Certain discretion is invalid. A prosecutor has discretion as to what to charge. The actual sentence at the end of the trial is not within their control, they can only ask.
The difference is that the SEC is exercising not just executive but also legislative and judicial power. The victim of overzealous prosecution in an ordinary criminal case can get a jury trial, as can someone who's denied access to a diversion program.
The SEC's stacked-deck quasi-judicial system cannot be justified by comparing it to prosecutorial discretion. Prosecutors don't determine guilt or make sentencing decisions.
The SEC has been getting away with unconstitutional bullshit for years, for instance forbidding people to comment on any SEC enforcement actions against them.
While it may be appropriate for private settlements to contain an NDA there is no justification for a government agency to require that when someone settles with them they can't comment on the enforcement action or dispute the alleged facts.
Not on topic, exactly.
You really can't find a government interest in the SEC not letting bound parties comment on their settlement?
Is the SEC allowed to correct the record if they lie about it?

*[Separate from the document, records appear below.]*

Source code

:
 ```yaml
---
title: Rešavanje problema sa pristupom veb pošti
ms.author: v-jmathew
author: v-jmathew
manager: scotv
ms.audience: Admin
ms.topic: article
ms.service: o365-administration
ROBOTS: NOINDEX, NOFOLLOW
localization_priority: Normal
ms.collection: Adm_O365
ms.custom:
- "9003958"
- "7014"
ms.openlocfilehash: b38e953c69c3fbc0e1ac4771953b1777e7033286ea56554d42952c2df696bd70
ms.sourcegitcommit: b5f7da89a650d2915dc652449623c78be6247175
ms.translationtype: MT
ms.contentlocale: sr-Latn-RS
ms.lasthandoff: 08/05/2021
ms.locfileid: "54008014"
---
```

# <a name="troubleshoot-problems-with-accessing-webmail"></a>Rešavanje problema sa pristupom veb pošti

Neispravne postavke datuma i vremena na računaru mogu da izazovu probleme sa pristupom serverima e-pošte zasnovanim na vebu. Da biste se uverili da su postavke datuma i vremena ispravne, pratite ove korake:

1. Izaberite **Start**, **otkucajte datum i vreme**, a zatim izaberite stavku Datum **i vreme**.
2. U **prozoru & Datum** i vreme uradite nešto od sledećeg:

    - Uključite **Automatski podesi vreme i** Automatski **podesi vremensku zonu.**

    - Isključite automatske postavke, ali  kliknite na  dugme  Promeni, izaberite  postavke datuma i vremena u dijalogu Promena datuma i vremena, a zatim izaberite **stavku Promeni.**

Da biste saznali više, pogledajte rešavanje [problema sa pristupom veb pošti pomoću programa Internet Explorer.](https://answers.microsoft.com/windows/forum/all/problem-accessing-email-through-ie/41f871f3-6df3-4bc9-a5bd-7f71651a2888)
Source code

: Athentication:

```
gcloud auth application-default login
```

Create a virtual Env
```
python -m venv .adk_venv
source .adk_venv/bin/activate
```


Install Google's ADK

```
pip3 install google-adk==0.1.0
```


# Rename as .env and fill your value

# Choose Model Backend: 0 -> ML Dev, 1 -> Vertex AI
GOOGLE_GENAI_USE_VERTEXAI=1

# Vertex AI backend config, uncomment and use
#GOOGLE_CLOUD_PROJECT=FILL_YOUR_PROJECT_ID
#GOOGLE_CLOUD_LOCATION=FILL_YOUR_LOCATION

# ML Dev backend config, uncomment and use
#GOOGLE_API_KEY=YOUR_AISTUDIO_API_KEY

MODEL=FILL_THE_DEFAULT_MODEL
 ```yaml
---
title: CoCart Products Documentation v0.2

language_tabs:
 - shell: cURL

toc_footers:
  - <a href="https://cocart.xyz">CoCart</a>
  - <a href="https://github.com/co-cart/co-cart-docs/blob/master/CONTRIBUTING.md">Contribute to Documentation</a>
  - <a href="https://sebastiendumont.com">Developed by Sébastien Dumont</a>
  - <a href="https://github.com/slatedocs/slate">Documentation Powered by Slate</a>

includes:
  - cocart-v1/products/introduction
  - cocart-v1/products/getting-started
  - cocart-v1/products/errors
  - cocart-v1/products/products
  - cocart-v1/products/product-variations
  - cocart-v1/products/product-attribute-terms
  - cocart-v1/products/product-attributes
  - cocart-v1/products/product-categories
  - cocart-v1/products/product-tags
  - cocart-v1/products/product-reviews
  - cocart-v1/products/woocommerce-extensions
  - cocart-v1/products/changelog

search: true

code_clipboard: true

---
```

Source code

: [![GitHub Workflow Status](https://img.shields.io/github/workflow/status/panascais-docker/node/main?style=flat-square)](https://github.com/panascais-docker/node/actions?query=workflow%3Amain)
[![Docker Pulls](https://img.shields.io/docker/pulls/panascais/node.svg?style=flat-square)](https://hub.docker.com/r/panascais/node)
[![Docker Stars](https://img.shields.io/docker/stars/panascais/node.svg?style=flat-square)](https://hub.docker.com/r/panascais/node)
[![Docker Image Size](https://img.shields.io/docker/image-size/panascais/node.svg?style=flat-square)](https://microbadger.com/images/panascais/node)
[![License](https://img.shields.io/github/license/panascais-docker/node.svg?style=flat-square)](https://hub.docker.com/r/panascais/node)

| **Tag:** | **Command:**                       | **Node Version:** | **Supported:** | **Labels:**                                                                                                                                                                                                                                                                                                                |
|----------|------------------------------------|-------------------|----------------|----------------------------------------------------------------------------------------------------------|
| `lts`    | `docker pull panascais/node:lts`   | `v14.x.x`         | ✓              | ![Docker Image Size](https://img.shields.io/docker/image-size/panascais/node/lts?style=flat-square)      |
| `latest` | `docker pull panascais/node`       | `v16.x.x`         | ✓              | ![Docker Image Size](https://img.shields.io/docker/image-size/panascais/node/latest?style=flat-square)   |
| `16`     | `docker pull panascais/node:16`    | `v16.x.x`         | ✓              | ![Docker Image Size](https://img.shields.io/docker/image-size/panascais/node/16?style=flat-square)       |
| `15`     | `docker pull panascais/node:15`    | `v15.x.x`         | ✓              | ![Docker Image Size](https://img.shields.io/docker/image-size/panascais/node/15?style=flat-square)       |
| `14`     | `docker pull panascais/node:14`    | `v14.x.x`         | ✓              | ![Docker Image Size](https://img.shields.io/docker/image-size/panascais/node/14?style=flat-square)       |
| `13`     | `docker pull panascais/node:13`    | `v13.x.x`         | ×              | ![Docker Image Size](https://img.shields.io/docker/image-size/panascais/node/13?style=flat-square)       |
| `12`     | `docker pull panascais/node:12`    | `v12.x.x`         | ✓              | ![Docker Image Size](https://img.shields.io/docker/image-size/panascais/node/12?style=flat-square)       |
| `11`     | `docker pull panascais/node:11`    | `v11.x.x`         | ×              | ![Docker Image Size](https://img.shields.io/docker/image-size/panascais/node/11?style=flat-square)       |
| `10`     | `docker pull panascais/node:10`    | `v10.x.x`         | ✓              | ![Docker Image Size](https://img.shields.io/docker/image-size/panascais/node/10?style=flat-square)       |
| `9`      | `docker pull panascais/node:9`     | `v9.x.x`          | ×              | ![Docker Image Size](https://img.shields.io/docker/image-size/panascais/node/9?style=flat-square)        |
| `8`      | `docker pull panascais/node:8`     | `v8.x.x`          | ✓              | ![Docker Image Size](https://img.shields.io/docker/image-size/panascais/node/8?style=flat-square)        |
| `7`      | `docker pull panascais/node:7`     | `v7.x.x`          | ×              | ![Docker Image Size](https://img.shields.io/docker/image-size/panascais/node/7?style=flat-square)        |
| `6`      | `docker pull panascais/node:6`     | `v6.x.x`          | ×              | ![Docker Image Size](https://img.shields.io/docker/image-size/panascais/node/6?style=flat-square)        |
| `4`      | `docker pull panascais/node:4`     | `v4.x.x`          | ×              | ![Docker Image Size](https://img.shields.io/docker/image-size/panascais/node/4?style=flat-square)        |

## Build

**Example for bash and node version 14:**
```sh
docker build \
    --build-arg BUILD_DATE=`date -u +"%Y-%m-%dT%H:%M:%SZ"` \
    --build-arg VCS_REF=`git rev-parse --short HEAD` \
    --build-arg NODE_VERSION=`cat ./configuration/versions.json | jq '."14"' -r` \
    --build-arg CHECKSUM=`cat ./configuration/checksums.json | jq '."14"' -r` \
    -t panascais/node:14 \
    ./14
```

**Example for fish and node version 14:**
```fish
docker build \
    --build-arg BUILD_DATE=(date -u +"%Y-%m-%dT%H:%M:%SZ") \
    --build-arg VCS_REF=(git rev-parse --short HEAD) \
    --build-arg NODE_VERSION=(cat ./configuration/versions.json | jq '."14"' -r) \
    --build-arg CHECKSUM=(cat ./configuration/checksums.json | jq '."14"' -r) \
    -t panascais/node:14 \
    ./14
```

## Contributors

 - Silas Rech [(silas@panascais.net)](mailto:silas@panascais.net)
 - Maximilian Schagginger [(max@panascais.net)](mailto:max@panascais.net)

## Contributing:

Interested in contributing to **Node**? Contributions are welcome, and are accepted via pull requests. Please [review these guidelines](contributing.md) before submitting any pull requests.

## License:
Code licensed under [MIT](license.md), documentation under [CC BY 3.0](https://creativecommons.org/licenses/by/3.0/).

There is a government interest, but that doesn't mean they are able to do something which clearly looks like a first amendment violation ... its about degrees of interest right? Forbidding speech about the government is a clear violation of the first amendment, the interest must be strong in that case.
I dont think not wanting to risk temporary embarrassment perhaps is a sufficient interest in this case.
I'm not sure a conditional requirement based on an adjudication is a 1A violation.
But regardless, random gripes about the SEC should not justify the 5th Circuit going off on a frolic that ignores vertical Stare.
Not a big deal
Congress didn't tell SEC when to use ALJ vs a jury trial, and SEC was just making it up.
This made me chuckle a bit:
"The dissenting opinion cannot define a 'public right' without using
the term itself in the definition. That leads to a good bit of question-begging."